Page:Verne - Claudius Bombarnac.djvu/122

La bibliothèque libre.
Le texte de cette page a été corrigé et est conforme au fac-similé.

un nombre considérable d’employés civils, uniformément coiffés de la casquette russe.

En réalité, ce qu’il y a de plus intéressant à visiter, c’est une sorte d’annexe, un village Téké, une enclave de Merv, dont les habitants ont conservé le vilain type de cette race décadente, corps musclé, oreilles écartées, grosses lèvres, barbe noire. De là se dégage encore un dernier reste de cette couleur locale qui manque à la nouvelle ville.

Au détour d’une rue du quartier des mercantis, nous accostons le courtier américain et la courtière anglaise.

« Monsieur Ephrinell ! m’écriai-je. Il n’y a pourtant rien de si curieux dans ce Merv moderne !

— Au contraire, monsieur Bombarnac, la ville est presque yankee, et elle le sera tout à fait le jour où les Russes l’auront dotée de tramways et de becs de gaz !

— Cela viendra.

— Je l’espère, et Merv aura droit alors au nom de cité.

— Pour mon compte, monsieur Ephrinell, j’aurais préféré faire une excursion à l’ancienne ville, visiter ses mosquées, sa forteresse, ses palais. Par malheur, c’est un peu loin, le train ne s’y arrête pas, je le regrette…

— Peuh ! fit le Yankee.
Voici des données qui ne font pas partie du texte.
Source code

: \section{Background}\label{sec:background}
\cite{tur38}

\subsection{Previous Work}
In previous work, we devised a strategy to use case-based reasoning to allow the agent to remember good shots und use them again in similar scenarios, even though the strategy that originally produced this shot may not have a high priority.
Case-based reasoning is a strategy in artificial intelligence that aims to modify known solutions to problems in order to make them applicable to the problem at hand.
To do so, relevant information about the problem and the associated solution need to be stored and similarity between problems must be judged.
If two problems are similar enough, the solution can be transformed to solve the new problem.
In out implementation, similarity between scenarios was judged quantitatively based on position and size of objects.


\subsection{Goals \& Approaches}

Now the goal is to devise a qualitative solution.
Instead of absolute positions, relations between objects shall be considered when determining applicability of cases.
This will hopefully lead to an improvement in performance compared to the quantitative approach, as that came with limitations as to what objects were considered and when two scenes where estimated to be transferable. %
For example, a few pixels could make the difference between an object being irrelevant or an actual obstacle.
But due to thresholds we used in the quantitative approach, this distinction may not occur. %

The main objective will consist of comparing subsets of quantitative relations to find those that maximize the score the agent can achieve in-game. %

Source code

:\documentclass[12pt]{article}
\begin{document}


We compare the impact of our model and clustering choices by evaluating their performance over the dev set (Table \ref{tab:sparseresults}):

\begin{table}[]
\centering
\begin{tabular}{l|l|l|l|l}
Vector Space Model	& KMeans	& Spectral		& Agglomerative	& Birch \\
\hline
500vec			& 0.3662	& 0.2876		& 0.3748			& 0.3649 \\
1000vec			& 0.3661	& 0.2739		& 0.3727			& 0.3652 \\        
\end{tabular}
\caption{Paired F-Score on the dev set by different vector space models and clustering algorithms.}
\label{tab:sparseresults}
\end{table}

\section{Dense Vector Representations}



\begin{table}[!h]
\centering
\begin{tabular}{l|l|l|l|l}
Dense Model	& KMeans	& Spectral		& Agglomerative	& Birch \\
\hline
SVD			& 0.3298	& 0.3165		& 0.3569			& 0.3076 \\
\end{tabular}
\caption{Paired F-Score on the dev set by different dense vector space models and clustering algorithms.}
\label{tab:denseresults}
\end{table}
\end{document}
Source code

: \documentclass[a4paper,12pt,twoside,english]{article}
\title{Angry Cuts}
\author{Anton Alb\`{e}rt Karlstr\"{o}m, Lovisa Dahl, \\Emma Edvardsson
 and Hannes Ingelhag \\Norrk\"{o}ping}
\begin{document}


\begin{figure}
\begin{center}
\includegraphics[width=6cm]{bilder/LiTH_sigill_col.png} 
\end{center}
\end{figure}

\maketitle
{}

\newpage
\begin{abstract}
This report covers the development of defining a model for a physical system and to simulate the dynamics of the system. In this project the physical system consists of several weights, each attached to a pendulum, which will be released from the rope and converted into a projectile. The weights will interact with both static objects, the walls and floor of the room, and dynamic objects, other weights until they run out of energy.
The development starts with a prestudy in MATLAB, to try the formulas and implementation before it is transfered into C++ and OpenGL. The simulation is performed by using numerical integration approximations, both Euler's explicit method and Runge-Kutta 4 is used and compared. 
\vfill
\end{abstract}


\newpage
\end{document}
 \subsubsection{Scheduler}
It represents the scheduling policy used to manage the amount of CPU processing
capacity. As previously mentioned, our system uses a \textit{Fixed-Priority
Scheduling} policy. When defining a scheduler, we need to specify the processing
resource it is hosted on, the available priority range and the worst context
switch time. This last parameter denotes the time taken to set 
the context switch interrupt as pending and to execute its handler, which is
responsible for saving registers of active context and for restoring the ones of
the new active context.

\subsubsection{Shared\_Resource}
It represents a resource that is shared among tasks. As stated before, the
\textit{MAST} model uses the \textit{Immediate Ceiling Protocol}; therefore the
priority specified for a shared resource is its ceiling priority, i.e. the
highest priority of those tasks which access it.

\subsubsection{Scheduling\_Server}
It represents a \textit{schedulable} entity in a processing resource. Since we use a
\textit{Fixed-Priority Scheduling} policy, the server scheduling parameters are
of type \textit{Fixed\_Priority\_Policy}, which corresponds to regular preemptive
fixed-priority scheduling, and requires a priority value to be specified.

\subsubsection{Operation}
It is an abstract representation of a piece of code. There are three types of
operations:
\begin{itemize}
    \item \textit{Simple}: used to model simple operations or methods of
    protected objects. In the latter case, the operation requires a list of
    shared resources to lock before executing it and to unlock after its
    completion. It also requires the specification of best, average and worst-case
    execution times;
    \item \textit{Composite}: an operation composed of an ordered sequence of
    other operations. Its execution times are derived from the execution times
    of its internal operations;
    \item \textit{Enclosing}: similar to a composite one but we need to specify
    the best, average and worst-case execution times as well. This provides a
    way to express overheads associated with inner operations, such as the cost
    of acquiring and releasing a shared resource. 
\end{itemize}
Ce que je regrette, moi, c’est qu’il n’y ait rien à faire en ces pays turkomènes ! Les hommes vous y ont des dents…

— Il est vrai que les femmes vous y ont des cheveux… ajoute miss Horatia Bluett.

— Eh bien, miss, achetez ces chevelures, et vous n’aurez pas perdu votre temps.

— C’est ce que fera certainement la maison Holmès-Holme de Londres, me réplique la courtière, dès que nous aurons épuisé le stock capillaire du Céleste-Empire. »

Là-dessus, le couple nous laisse.

Je propose alors au major Noltitz, — il était six heures, — de dîner à Merv avant le départ du train. Il accepte, mais il eut tort d’accepter.